VMware Identity Manager pgpool or OpenSearch service fails with unassigned shards
search cancel

VMware Identity Manager pgpool or OpenSearch service fails with unassigned shards

book

Article ID: 430772

calendar_today

Updated On:

Products

VCF Operations/Automation (formerly VMware Aria Suite)

Issue/Introduction

You may encounter an Error 500 when accessing the VMware Identity Manager (vIDM) admin page or observe that the vIDM pool is down in the load balancer. This often prevents vRealize Lifecycle Manager (vRLCM) remediation or upgrades.

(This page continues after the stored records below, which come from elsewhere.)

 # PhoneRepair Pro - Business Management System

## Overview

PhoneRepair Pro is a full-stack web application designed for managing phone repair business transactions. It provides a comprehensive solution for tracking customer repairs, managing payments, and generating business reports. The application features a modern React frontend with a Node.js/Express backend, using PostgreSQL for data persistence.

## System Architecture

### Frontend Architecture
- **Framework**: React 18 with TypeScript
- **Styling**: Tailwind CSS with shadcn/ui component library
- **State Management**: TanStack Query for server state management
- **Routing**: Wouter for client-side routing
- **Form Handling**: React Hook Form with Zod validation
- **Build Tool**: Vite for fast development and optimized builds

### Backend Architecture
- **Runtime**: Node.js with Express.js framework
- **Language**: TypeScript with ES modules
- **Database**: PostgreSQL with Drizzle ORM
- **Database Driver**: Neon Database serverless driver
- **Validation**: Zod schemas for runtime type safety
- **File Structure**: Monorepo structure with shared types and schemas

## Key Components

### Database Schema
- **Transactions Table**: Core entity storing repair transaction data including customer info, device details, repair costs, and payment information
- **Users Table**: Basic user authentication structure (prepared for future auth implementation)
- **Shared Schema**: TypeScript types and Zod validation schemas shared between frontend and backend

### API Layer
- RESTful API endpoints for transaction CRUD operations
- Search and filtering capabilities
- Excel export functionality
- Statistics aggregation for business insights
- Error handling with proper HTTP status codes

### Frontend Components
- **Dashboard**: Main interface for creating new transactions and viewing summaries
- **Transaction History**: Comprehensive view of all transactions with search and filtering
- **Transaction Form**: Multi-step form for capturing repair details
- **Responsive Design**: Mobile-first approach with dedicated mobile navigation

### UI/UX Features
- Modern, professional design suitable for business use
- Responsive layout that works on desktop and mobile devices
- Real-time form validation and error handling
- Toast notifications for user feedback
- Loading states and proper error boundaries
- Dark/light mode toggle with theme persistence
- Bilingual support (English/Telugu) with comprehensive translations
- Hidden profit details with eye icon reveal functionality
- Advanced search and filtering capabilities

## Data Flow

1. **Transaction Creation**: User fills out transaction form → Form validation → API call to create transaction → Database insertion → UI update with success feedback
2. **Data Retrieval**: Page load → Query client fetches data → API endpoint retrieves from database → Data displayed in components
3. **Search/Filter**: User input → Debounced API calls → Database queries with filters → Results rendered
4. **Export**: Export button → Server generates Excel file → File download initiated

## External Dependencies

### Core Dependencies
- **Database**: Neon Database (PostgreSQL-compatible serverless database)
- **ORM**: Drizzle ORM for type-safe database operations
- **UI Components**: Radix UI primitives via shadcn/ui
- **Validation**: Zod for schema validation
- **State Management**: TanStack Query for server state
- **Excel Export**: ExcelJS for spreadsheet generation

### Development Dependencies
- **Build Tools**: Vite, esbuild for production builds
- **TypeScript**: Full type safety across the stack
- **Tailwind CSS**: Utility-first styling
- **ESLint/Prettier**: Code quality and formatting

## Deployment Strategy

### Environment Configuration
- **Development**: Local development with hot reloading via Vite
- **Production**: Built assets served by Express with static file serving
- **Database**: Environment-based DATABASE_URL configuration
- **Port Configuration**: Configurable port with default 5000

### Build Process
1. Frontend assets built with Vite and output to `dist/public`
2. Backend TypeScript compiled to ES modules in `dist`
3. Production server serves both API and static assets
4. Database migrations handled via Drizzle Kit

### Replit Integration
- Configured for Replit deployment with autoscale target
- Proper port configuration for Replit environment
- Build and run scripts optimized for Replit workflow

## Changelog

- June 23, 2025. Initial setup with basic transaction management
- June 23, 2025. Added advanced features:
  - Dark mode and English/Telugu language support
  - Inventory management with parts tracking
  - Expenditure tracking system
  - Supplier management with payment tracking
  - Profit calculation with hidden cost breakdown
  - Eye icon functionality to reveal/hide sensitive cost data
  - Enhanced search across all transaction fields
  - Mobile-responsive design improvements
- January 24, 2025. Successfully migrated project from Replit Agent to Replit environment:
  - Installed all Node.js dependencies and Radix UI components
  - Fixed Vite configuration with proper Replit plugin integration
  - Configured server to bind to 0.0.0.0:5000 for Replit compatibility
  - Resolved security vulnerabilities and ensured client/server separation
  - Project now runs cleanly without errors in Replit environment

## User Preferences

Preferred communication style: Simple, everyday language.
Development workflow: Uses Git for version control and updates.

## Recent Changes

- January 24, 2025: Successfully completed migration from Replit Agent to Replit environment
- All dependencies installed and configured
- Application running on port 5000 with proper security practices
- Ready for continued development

Key symptoms include:

  • OpenSearch service failing to start or showing a high number of unassigned shards.
  • Log errors in analytics-service.log indicating: this action would add [x] total shards, but this cluster currently has [1000]/[1000] maximum shards open.
  • vIDM system diagnostic dashboard showing Yellow or Red status for OpenSearch.

Environment

  • VMware Identity Manager 3.3.7
  • vRealize Lifecycle Manager 8.x
  • NSX Load Balancer

Cause

In VMware Identity Manager (vIDM) 3.3.7, Elasticsearch was migrated to OpenSearch. By default, OpenSearch is only allocated 1,000 shards. If the cluster exceeds this limit due to audit records or search data, validation failures occur, preventing

Resolution

  1. Check Load Balancer Health: Ensure the vIDM pool is up. If necessary, temporarily change the health check to ICMP to restore connectivity.
  2. Take Snapshots: Ensure a valid backup/snapshot of each vIDM node exists before proceeding.
  3. Increase Shard Count: SSH into each vIDM node and run the following command to raise the limit to 6500:
    curl -X PUT localhost:9200/_cluster/settings -H "Content-Type: application/json" -d '{ "persistent": { "cluster.max_shards_per_node": "6500" } }'
  4. Monitor Health: Check the status using:
    watch curl http://localhost:9200/_cluster/health?pretty=true

    Wait 5–10 minutes for re-allocation.

  5. Clear Unassigned Shards: If the status remains Red/Yellow with unassigned shards > 0 (on clustered deployments), run:
    curl -XGET http://localhost:9200/_cat/shards | grep UNASSIGNED | awk {'print $1'} | xargs -i curl -XDELETE "http://localhost:9200/{}"
  6. Restart Services:
    1. Force release database locks: /usr/sbin/hznAdminTool liquibaseOperations -forceReleaseLocks
    2. Restart vIDM: service horizon-workspace restart

Additional Information

If you continue to see shard limit errors after increasing to 6500, you may need to increase the limit further to 8200.